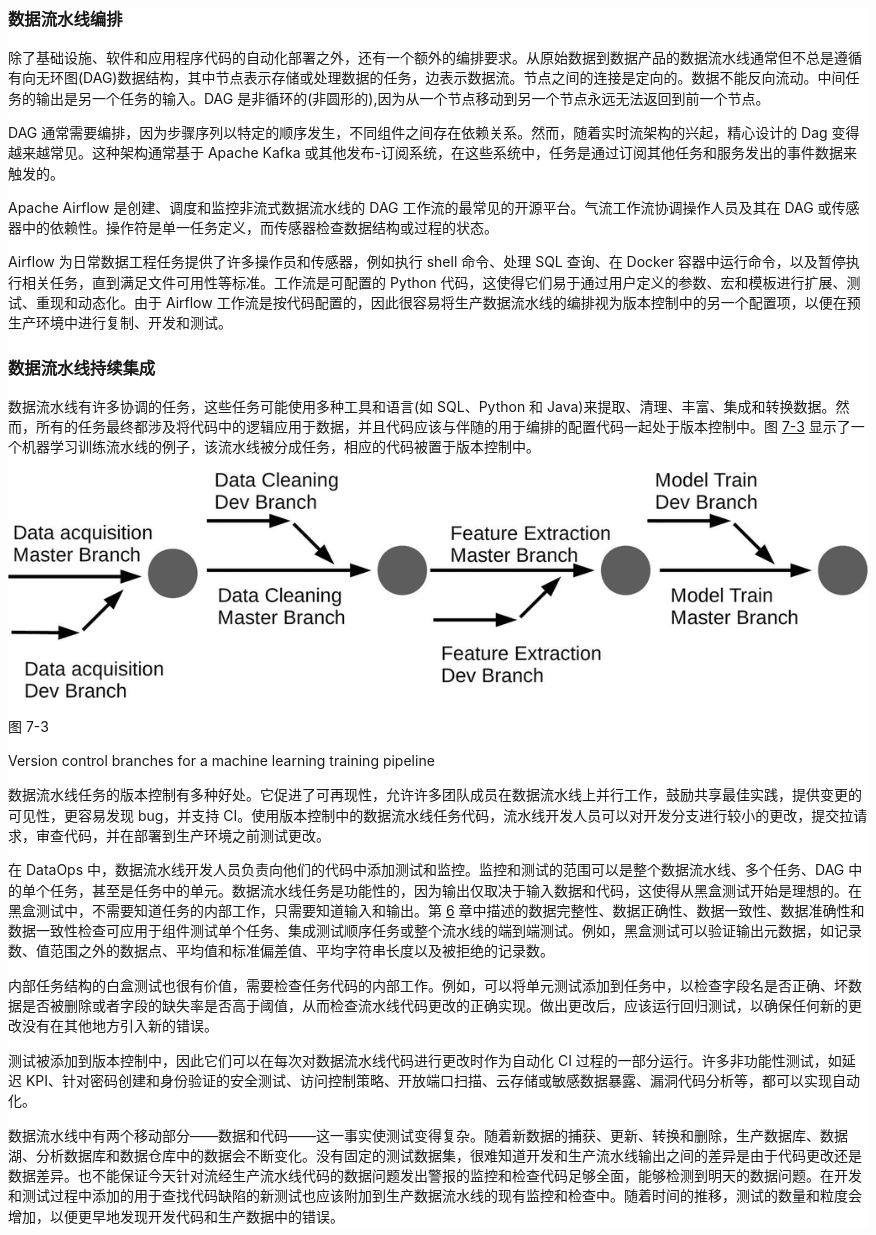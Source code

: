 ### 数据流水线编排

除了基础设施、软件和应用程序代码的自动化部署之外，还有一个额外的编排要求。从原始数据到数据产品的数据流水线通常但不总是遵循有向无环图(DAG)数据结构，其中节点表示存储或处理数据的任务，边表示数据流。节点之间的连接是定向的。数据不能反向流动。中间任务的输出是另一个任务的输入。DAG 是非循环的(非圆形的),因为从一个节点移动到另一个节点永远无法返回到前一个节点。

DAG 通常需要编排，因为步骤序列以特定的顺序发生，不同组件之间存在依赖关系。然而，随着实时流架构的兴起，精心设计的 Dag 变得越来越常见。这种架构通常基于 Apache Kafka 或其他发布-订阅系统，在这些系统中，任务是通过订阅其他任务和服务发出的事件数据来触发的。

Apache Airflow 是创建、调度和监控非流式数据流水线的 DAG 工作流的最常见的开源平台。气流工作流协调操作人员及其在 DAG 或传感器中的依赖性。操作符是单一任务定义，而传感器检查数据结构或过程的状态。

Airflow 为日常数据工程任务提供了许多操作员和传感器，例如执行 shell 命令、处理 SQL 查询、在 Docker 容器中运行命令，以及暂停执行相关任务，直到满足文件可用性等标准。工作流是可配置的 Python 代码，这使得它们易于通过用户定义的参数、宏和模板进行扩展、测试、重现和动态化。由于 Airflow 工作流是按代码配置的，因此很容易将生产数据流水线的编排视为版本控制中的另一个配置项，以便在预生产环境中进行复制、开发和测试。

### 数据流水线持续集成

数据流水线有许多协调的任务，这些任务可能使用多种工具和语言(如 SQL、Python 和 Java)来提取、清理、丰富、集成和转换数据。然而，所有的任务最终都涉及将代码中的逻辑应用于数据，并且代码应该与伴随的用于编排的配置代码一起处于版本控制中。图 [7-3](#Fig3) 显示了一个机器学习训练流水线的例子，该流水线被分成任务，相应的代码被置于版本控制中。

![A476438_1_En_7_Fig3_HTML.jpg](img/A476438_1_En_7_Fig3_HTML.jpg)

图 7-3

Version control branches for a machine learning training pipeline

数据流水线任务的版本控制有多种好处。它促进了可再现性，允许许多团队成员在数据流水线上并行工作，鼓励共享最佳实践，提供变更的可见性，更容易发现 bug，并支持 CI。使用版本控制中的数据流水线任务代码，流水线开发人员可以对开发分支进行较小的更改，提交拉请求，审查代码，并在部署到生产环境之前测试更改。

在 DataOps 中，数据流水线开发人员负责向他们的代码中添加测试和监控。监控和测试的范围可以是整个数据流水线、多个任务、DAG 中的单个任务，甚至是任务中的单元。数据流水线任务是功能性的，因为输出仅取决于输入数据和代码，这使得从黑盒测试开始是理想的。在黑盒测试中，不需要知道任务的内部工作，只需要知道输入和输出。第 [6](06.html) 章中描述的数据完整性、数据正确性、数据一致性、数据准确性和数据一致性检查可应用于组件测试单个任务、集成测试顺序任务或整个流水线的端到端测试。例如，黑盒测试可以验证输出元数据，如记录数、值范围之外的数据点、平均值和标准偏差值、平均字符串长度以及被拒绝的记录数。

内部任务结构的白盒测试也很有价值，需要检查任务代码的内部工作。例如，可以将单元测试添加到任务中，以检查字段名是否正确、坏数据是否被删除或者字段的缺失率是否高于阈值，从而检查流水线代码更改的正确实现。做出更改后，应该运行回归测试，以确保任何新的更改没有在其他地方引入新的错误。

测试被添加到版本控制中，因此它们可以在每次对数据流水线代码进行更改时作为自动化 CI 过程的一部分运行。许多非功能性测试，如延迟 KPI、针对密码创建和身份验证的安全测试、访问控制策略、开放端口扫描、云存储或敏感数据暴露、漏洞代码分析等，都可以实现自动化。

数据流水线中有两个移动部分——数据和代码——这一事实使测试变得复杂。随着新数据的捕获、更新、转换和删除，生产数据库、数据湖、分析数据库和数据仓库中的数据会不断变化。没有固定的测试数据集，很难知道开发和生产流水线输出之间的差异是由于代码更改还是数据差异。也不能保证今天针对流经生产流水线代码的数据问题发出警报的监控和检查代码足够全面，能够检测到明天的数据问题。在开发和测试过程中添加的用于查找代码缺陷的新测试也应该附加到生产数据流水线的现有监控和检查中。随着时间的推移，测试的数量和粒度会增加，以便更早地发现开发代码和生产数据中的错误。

### What is being asked
Which lines in the listing above hold the word "Python"? Show each of them.

### The answer
Airflow 为日常数据工程任务提供了许多操作员和传感器，例如执行 shell 命令、处理 SQL 查询、在 Docker 容器中运行命令，以及暂停执行相关任务，直到满足文件可用性等标准。工作流是可配置的 Python 代码，这使得它们易于通过用户定义的参数、宏和模板进行扩展、测试、重现和动态化。由于 Airflow 工作流是按代码配置的，因此很容易将生产数据流水线的编排视为版本控制中的另一个配置项，以便在预生产环境中进行复制、开发和测试。
数据流水线有许多协调的任务，这些任务可能使用多种工具和语言(如 SQL、Python 和 Java)来提取、清理、丰富、集成和转换数据。然而，所有的任务最终都涉及将代码中的逻辑应用于数据，并且代码应该与伴随的用于编排的配置代码一起处于版本控制中。图 [7-3](#Fig3) 显示了一个机器学习训练流水线的例子，该流水线被分成任务，相应的代码被置于版本控制中。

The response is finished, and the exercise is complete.